── MATERIAL SHOWN ──

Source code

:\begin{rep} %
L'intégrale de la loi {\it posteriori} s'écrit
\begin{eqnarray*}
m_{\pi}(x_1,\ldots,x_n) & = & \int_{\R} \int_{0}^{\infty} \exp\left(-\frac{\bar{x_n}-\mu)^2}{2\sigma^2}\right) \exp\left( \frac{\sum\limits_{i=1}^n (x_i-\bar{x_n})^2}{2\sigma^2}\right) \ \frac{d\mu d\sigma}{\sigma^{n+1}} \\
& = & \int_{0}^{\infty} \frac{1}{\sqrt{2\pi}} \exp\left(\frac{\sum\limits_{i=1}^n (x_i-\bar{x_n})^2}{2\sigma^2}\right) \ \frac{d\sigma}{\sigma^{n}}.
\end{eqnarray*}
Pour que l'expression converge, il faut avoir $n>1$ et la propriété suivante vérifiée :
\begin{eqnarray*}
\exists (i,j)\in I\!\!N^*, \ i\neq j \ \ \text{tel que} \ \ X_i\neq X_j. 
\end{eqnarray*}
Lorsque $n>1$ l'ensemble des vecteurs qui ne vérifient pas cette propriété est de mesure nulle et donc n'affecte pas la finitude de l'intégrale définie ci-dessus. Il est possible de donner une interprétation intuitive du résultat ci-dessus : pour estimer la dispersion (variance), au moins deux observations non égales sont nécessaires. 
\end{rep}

───
── MATERIAL SHOWN ──

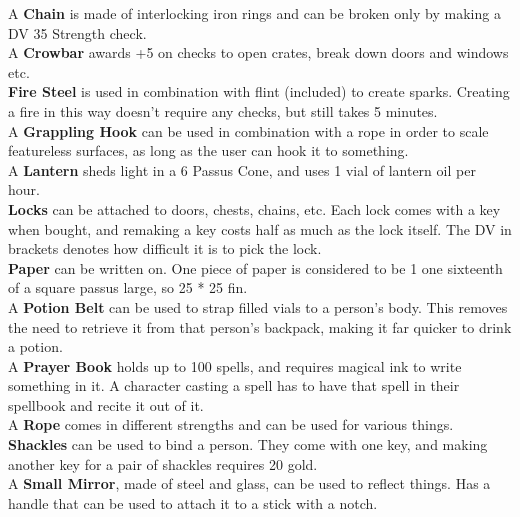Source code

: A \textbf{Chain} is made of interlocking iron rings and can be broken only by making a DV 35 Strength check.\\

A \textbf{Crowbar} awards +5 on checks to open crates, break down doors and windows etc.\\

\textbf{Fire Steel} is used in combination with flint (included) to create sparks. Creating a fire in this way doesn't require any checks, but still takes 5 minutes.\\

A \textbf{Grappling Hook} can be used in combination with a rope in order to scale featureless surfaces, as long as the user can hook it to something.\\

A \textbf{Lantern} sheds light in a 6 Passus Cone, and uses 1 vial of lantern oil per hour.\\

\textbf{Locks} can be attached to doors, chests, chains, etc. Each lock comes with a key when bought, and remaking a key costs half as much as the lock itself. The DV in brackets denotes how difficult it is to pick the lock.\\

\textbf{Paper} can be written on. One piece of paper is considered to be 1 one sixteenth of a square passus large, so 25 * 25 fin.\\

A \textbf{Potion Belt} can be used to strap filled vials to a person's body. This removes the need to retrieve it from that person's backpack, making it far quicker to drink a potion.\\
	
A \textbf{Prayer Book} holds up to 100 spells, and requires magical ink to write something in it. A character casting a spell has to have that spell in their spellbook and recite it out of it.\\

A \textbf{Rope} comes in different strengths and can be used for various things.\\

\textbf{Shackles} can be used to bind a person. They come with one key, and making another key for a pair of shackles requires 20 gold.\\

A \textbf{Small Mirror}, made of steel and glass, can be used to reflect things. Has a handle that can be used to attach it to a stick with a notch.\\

───
── MATERIAL SHOWN ──

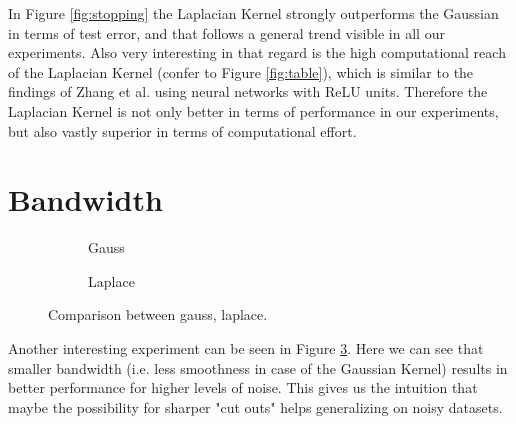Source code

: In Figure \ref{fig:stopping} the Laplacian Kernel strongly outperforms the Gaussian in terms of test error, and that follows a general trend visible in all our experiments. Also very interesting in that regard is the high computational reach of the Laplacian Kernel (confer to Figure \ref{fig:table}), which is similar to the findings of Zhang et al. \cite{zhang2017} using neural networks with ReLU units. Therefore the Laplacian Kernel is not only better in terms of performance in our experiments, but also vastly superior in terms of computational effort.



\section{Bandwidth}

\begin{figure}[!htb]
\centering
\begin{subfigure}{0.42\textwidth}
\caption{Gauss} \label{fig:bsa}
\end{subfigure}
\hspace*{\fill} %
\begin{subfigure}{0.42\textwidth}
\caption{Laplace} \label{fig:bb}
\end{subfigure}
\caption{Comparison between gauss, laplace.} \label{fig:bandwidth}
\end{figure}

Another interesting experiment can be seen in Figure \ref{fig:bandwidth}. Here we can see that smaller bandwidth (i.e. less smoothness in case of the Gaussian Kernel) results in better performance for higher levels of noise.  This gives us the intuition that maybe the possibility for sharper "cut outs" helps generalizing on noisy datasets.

───

Scan the records for the string "something" and show every line that contains it.

A \textbf{Grappling Hook} can be used in combination with a rope in order to scale featureless surfaces, as long as the user can hook it to something.\\
A \textbf{Prayer Book} holds up to 100 spells, and requires magical ink to write something in it. A character casting a spell has to have that spell in their spellbook and recite it out of it.\\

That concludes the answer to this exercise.